BEGIN Source data

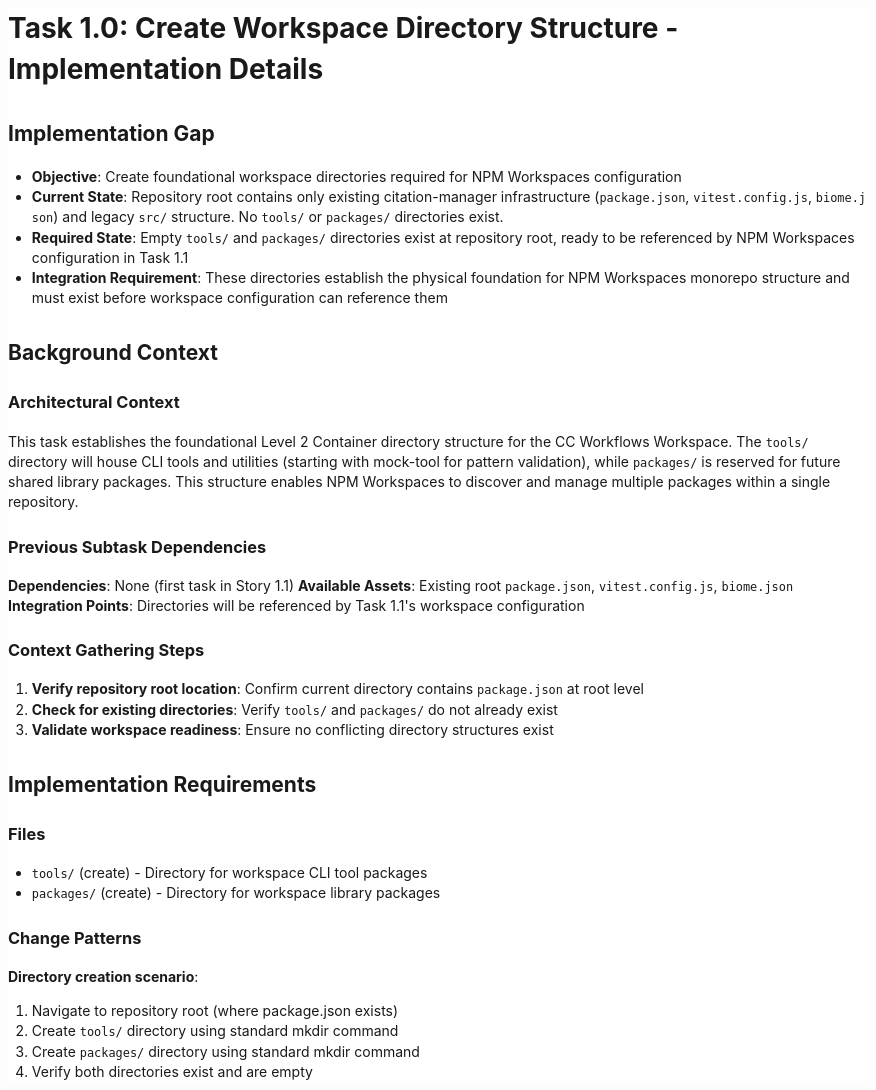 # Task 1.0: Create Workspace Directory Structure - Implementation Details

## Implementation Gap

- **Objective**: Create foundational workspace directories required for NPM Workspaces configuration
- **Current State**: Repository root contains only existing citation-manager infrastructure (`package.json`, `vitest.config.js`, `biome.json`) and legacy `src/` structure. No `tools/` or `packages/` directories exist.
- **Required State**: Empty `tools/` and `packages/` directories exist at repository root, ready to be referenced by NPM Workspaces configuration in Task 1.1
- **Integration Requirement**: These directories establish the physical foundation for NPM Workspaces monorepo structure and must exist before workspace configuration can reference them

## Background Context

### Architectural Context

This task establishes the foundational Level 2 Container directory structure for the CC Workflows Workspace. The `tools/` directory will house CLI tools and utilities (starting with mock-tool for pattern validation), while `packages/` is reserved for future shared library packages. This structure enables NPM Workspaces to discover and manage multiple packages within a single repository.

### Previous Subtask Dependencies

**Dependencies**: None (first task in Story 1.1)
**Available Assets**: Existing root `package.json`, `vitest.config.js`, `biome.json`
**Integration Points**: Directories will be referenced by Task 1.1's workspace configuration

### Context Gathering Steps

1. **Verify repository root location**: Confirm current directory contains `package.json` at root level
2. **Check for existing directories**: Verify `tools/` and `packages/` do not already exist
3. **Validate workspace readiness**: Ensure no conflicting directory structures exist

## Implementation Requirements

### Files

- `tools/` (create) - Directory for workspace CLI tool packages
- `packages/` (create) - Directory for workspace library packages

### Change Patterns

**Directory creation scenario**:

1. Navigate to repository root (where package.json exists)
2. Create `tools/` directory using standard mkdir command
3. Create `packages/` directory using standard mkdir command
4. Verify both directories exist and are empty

END Source data

Would you output the listing above verbatim, without its pictures?

> _Answer below_:
 # Task 1.0: Create Workspace Directory Structure - Implementation Details

## Implementation Gap

- **Objective**: Create foundational workspace directories required for NPM Workspaces configuration
- **Current State**: Repository root contains only existing citation-manager infrastructure (`package.json`, `vitest.config.js`, `biome.json`) and legacy `src/` structure. No `tools/` or `packages/` directories exist.
- **Required State**: Empty `tools/` and `packages/` directories exist at repository root, ready to be referenced by NPM Workspaces configuration in Task 1.1
- **Integration Requirement**: These directories establish the physical foundation for NPM Workspaces monorepo structure and must exist before workspace configuration can reference them

## Background Context

### Architectural Context

This task establishes the foundational Level 2 Container directory structure for the CC Workflows Workspace. The `tools/` directory will house CLI tools and utilities (starting with mock-tool for pattern validation), while `packages/` is reserved for future shared library packages. This structure enables NPM Workspaces to discover and manage multiple packages within a single repository.

### Previous Subtask Dependencies

**Dependencies**: None (first task in Story 1.1)
**Available Assets**: Existing root `package.json`, `vitest.config.js`, `biome.json`
**Integration Points**: Directories will be referenced by Task 1.1's workspace configuration

### Context Gathering Steps

1. **Verify repository root location**: Confirm current directory contains `package.json` at root level
2. **Check for existing directories**: Verify `tools/` and `packages/` do not already exist
3. **Validate workspace readiness**: Ensure no conflicting directory structures exist

## Implementation Requirements

### Files

- `tools/` (create) - Directory for workspace CLI tool packages
- `packages/` (create) - Directory for workspace library packages

### Change Patterns

**Directory creation scenario**:

1. Navigate to repository root (where package.json exists)
2. Create `tools/` directory using standard mkdir command
3. Create `packages/` directory using standard mkdir command
4. Verify both directories exist and are empty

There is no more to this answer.